** Opening Data for processing block **

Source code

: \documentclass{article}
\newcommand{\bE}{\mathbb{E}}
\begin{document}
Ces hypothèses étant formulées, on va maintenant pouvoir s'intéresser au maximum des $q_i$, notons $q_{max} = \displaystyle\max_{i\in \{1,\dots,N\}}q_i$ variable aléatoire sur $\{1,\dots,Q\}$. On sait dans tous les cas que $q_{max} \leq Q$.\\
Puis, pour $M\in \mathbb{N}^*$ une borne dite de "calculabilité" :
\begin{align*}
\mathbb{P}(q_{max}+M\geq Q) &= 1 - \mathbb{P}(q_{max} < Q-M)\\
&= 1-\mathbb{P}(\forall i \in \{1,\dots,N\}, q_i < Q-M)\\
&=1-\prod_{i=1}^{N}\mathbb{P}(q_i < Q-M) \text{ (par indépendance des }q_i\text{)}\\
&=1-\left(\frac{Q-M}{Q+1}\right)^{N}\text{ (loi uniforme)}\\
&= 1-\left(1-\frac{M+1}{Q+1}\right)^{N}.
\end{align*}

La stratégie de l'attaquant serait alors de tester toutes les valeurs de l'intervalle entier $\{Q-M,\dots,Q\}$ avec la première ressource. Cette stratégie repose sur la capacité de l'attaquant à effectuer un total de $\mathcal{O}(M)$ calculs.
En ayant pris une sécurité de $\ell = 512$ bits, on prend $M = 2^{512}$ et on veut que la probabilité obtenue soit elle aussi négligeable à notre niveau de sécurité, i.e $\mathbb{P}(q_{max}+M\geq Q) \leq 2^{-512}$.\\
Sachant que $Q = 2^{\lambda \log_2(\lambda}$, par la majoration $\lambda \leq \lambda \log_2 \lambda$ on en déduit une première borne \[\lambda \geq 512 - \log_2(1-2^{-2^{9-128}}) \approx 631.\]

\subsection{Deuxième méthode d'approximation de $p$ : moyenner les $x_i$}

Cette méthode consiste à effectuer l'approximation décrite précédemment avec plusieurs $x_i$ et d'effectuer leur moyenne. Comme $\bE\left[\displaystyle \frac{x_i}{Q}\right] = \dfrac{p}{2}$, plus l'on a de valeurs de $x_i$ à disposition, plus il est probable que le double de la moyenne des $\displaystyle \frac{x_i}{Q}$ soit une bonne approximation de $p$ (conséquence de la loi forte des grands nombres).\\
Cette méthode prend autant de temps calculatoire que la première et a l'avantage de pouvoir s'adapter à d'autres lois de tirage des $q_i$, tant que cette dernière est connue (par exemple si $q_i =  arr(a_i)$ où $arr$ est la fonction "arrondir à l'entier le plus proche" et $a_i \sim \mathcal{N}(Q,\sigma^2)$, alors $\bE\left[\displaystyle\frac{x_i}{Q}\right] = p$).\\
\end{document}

** Closing Data for processing block **

Every line above should be printed again exactly as it stands.

Source code

: \documentclass{article}
\newcommand{\bE}{\mathbb{E}}
\begin{document}
Ces hypothèses étant formulées, on va maintenant pouvoir s'intéresser au maximum des $q_i$, notons $q_{max} = \displaystyle\max_{i\in \{1,\dots,N\}}q_i$ variable aléatoire sur $\{1,\dots,Q\}$. On sait dans tous les cas que $q_{max} \leq Q$.\\
Puis, pour $M\in \mathbb{N}^*$ une borne dite de "calculabilité" :
\begin{align*}
\mathbb{P}(q_{max}+M\geq Q) &= 1 - \mathbb{P}(q_{max} < Q-M)\\
&= 1-\mathbb{P}(\forall i \in \{1,\dots,N\}, q_i < Q-M)\\
&=1-\prod_{i=1}^{N}\mathbb{P}(q_i < Q-M) \text{ (par indépendance des }q_i\text{)}\\
&=1-\left(\frac{Q-M}{Q+1}\right)^{N}\text{ (loi uniforme)}\\
&= 1-\left(1-\frac{M+1}{Q+1}\right)^{N}.
\end{align*}

La stratégie de l'attaquant serait alors de tester toutes les valeurs de l'intervalle entier $\{Q-M,\dots,Q\}$ avec la première ressource. Cette stratégie repose sur la capacité de l'attaquant à effectuer un total de $\mathcal{O}(M)$ calculs.
En ayant pris une sécurité de $\ell = 512$ bits, on prend $M = 2^{512}$ et on veut que la probabilité obtenue soit elle aussi négligeable à notre niveau de sécurité, i.e $\mathbb{P}(q_{max}+M\geq Q) \leq 2^{-512}$.\\
Sachant que $Q = 2^{\lambda \log_2(\lambda}$, par la majoration $\lambda \leq \lambda \log_2 \lambda$ on en déduit une première borne \[\lambda \geq 512 - \log_2(1-2^{-2^{9-128}}) \approx 631.\]

\subsection{Deuxième méthode d'approximation de $p$ : moyenner les $x_i$}

Cette méthode consiste à effectuer l'approximation décrite précédemment avec plusieurs $x_i$ et d'effectuer leur moyenne. Comme $\bE\left[\displaystyle \frac{x_i}{Q}\right] = \dfrac{p}{2}$, plus l'on a de valeurs de $x_i$ à disposition, plus il est probable que le double de la moyenne des $\displaystyle \frac{x_i}{Q}$ soit une bonne approximation de $p$ (conséquence de la loi forte des grands nombres).\\
Cette méthode prend autant de temps calculatoire que la première et a l'avantage de pouvoir s'adapter à d'autres lois de tirage des $q_i$, tant que cette dernière est connue (par exemple si $q_i =  arr(a_i)$ où $arr$ est la fonction "arrondir à l'entier le plus proche" et $a_i \sim \mathcal{N}(Q,\sigma^2)$, alors $\bE\left[\displaystyle\frac{x_i}{Q}\right] = p$).\\
\end{document}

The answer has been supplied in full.